**RECORDS PROVIDED**.
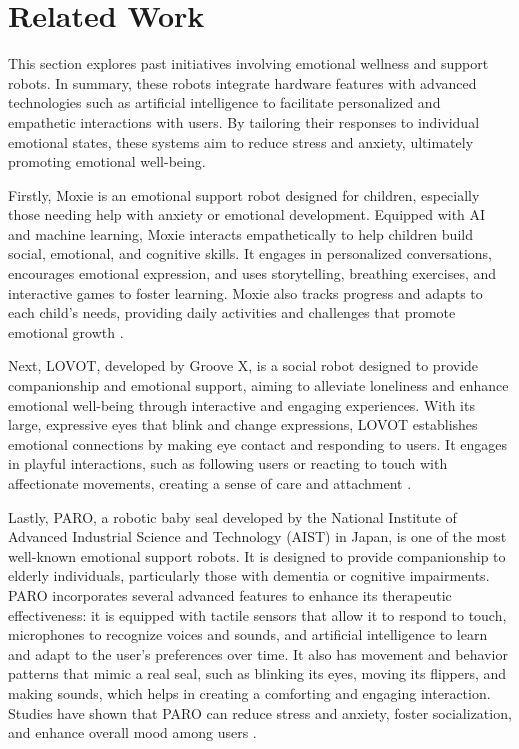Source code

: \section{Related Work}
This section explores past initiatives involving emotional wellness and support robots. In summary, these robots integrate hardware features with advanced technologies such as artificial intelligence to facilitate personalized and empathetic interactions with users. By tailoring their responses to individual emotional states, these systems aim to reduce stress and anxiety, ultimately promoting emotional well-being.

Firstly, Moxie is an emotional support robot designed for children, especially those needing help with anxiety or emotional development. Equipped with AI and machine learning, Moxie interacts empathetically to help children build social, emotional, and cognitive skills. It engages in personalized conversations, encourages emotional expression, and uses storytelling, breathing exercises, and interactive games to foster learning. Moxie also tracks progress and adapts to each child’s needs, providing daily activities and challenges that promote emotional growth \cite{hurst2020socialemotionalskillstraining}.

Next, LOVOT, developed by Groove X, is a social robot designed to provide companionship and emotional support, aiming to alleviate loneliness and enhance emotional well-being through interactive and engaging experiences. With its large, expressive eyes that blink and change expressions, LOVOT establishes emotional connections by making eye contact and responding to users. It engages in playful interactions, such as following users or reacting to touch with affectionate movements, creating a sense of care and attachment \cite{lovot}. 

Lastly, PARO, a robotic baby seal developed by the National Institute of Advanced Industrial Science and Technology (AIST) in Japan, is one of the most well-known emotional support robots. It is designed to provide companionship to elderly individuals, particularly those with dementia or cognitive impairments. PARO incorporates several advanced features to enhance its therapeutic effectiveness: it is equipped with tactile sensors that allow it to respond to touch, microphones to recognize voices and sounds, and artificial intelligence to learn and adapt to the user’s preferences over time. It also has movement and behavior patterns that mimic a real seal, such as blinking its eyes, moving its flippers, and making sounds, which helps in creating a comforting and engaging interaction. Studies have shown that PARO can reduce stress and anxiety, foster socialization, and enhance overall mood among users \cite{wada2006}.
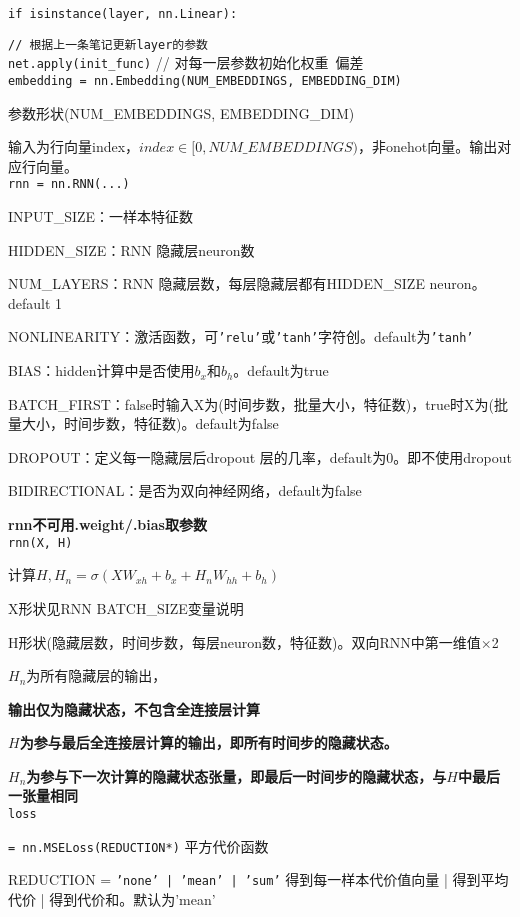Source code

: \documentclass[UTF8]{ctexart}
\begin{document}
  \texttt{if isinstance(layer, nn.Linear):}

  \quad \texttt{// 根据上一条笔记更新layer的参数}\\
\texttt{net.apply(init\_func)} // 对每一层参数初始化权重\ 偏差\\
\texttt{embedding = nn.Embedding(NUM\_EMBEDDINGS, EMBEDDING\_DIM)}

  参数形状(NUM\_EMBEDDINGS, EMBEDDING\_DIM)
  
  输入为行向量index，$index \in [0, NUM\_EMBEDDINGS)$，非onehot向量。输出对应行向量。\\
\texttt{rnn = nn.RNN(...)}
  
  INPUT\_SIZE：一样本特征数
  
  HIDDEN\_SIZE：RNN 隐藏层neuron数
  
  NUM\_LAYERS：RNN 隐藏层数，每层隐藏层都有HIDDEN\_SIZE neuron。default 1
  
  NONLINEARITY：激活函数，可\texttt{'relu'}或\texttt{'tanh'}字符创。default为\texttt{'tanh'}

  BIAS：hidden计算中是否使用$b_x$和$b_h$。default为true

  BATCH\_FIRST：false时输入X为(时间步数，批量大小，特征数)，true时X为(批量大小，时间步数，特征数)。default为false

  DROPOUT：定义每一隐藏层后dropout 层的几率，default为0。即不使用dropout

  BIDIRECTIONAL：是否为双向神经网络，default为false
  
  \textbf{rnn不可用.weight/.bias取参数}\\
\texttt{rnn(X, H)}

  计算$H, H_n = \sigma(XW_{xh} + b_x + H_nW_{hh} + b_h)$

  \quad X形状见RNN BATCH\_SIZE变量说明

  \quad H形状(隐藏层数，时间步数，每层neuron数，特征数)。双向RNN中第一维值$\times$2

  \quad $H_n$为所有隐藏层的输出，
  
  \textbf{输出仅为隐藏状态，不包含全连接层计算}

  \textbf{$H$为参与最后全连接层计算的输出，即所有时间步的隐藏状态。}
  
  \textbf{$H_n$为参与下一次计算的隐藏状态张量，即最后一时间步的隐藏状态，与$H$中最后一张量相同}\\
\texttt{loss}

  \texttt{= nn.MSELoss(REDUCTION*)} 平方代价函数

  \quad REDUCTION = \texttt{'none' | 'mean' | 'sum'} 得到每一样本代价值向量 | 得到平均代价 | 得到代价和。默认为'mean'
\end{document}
---
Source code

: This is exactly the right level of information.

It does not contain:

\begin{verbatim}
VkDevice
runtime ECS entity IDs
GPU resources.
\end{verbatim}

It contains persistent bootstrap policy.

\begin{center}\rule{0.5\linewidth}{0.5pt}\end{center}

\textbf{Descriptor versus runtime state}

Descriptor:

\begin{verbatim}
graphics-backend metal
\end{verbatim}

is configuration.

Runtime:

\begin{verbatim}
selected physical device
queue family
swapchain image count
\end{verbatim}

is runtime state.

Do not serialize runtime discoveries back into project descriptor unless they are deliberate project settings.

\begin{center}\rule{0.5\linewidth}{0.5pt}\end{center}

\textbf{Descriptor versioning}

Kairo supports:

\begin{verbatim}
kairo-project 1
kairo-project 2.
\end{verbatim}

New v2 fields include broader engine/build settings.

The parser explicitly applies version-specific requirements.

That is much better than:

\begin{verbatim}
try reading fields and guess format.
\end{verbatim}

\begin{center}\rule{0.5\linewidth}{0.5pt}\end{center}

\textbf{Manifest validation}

**ABOUT THIS EXERCISE**. Find the word "settings" in the entries above, then copy each line that holds it.

**WRITTEN SOLUTION**.
Do not serialize runtime discoveries back into project descriptor unless they are deliberate project settings.
New v2 fields include broader engine/build settings.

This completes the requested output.